Output all entries exactly; images excluded.

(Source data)
*** Block opens ***

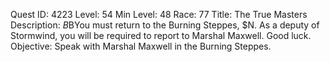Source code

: Quest ID: 4223
Level: 54
Min Level: 48
Race: 77
Title: The True Masters
Description: <Magistrate Solomon sighs.>$B$BYou must return to the Burning Steppes, $N. As a deputy of Stormwind, you will be required to report to Marshal Maxwell. Good luck.
Objective: Speak with Marshal Maxwell in the Burning Steppes.
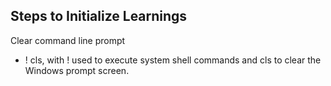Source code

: ## Steps to Initialize Learnings
Clear command line prompt
- \! cls, with \! used to execute system shell commands and cls to clear the Windows prompt screen.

*** Block closes ***

> [Response]
Source code

: Quest ID: 4223
Level: 54
Min Level: 48
Race: 77
Title: The True Masters
Description: <Magistrate Solomon sighs.>$B$BYou must return to the Burning Steppes, $N. As a deputy of Stormwind, you will be required to report to Marshal Maxwell. Good luck.
Objective: Speak with Marshal Maxwell in the Burning Steppes.
Source code

: ## Steps to Initialize Learnings
Clear command line prompt
- \! cls, with \! used to execute system shell commands and cls to clear the Windows prompt screen.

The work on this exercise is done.